Should You Have Employees Offer Their Review As Well?
In Homisak’s office, employees compile a list of things they have done throughout the year to bring to their review. “This will help support their contributions to the office which might otherwise get lost,” she says. In addition, employees complete a form similar to one that Homisak and the DPM use to rate staffers. She says that process allows employees to grade themselves and see how close the self-ratings are to the ratings the employers give. Homisak recommends this approach because it tends to indicate if the employee and employer are on the same page. It can also facilitate discussion, especially if you notice a significant difference of opinion. There is another dimension to the review process that can improve the operation of your practice. It involves having employees rank you or the practice as a whole. Homisak says there are many advantages to having employees rank their employers. It gives employees a voice. It is the perfect opportunity for employees to share their thoughts. Homisak says this should be done anonymously as it will enable employees to be more forthcoming with their responses without the fear of retaliation if they say something critical. Just getting things off their chest can also help improve employees’ attitudes. Knowing that their opinions matter is extremely important to most workers. You gain valuable information. Perhaps scheduling patients too close together wreaks havoc behind the scenes and the DPM might not even be aware of it. Maybe allowing an extra 15 minutes at lunch would enable office workers to accomplish more outside of work and thus feel less harried during the day. You never know what meaningful information you might gather through 360-degree feedback. Often, employees have the best ideas on how to improve efficiency and patient satisfaction, and just need to be given the chance to share their thoughts. “If you care about your employees, you will care about what they are thinking about you, their workplace and their jobs in general,” concludes Homisak.

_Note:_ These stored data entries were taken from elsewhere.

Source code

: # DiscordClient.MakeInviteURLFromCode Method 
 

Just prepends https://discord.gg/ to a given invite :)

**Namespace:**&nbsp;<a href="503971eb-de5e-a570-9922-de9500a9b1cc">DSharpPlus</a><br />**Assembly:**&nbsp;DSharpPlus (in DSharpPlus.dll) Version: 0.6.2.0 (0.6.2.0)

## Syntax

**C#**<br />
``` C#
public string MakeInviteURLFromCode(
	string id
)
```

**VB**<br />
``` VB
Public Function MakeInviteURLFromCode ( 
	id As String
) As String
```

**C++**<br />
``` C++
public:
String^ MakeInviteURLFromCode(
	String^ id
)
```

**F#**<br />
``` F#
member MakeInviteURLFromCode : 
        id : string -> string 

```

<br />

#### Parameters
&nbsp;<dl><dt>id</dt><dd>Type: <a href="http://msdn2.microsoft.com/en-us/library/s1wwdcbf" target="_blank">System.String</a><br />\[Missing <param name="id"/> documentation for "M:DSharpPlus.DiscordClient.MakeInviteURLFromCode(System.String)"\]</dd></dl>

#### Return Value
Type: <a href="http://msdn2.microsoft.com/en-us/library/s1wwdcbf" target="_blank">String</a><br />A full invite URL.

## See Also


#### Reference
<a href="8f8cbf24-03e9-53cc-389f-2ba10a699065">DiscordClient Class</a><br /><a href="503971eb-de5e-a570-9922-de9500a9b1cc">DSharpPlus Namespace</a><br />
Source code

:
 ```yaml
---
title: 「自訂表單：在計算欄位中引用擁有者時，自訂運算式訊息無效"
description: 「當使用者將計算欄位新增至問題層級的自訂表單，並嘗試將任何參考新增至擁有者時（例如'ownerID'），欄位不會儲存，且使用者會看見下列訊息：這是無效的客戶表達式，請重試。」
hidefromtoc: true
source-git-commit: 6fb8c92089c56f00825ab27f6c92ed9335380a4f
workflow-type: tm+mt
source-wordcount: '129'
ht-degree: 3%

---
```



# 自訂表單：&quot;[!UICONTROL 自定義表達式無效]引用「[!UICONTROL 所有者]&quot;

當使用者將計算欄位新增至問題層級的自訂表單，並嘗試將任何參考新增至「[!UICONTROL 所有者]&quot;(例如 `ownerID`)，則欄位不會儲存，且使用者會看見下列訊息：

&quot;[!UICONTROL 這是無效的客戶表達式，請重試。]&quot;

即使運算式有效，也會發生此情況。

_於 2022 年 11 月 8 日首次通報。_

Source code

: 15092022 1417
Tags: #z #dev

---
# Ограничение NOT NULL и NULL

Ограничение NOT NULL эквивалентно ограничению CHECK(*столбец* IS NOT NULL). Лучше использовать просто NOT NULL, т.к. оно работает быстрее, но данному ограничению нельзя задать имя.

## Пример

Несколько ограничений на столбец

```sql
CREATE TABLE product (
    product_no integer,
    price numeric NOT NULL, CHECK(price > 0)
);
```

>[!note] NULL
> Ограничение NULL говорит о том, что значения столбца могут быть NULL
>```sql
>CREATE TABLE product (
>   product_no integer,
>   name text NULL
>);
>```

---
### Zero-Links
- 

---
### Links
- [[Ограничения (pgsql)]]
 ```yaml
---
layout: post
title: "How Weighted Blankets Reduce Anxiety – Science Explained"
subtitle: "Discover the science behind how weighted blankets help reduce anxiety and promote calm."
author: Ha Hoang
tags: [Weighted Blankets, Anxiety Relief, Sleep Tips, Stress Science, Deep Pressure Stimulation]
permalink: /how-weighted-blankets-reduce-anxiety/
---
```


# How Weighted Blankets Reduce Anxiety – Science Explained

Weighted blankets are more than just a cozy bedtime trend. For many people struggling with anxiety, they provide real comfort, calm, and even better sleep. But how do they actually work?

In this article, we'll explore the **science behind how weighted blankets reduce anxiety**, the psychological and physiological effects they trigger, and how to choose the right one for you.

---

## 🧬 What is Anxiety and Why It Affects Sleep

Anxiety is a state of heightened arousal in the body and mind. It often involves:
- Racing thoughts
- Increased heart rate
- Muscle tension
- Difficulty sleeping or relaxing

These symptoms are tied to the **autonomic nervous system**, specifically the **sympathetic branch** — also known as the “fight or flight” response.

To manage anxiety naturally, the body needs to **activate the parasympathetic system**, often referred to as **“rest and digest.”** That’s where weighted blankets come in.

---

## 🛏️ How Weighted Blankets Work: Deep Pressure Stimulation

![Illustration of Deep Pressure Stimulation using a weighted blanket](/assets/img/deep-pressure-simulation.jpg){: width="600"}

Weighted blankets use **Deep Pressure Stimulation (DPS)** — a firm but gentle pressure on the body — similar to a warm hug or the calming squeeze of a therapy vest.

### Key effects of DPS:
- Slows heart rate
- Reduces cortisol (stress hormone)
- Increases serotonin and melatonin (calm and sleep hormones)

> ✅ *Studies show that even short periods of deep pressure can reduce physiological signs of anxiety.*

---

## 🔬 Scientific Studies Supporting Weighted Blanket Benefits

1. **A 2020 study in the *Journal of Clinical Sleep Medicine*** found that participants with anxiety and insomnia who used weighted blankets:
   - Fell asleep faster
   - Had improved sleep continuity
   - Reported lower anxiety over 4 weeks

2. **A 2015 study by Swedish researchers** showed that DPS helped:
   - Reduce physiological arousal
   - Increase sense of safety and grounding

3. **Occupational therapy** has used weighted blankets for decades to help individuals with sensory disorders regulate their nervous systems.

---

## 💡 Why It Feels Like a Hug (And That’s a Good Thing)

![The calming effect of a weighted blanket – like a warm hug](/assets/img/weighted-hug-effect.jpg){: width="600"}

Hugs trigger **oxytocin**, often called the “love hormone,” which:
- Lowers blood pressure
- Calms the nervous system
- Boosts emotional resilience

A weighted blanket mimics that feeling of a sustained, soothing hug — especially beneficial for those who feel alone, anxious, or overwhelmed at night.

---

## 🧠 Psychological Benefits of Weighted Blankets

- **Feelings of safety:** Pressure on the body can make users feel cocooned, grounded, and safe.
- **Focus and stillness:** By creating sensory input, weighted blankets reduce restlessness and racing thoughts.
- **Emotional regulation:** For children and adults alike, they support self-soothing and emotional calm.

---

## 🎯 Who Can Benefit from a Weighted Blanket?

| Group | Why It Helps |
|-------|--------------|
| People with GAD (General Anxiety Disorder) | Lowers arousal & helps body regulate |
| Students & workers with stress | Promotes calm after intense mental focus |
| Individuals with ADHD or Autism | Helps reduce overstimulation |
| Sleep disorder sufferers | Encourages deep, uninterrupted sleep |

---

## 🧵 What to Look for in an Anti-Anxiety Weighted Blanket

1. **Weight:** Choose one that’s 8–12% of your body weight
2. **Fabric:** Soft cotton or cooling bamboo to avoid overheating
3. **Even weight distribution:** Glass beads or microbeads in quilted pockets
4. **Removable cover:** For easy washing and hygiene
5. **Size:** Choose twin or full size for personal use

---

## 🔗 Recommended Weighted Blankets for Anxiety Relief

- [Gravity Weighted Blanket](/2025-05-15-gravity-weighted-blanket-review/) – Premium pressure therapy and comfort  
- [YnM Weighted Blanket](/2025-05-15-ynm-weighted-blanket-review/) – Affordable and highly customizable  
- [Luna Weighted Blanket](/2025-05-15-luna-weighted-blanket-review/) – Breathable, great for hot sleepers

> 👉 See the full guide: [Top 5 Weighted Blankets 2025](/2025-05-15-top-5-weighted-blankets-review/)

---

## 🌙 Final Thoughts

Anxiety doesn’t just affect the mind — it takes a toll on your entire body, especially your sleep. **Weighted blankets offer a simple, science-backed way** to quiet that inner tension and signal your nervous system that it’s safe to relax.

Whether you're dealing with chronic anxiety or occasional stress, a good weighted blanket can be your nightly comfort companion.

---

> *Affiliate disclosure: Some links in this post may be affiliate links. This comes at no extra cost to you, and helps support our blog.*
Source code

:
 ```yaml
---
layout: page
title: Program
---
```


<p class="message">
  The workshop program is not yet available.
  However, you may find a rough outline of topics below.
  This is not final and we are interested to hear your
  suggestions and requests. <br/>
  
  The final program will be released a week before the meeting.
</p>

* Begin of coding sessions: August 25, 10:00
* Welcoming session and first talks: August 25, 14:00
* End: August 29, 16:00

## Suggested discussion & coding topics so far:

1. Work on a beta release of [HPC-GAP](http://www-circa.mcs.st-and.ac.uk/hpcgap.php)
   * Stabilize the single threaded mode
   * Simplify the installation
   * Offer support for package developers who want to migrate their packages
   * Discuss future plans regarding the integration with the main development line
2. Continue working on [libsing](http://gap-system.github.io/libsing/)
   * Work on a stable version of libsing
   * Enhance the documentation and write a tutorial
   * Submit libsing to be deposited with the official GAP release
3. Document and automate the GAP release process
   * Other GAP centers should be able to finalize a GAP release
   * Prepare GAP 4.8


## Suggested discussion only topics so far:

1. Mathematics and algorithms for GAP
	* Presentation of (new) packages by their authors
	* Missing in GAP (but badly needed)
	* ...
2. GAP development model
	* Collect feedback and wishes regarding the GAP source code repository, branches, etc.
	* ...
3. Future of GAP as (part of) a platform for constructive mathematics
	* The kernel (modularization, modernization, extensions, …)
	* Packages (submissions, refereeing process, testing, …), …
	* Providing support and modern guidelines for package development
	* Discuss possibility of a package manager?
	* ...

Ultimately, performance reviews can give you an idea of the general health and well being of your business. If your employees are regularly getting positive reviews, it is a sign your business is on the right track. However, poor reviews often mean you must make adjustments. Key issues to look at include training programs and communication. Of course, the entire process is easier if you hire the right people in the first place. Take care during the interview process and when creating job descriptions. The right person in the right position can make all the difference in the world. Ms. Garthwait is a freelance writer who lives in Downingtown, Pa.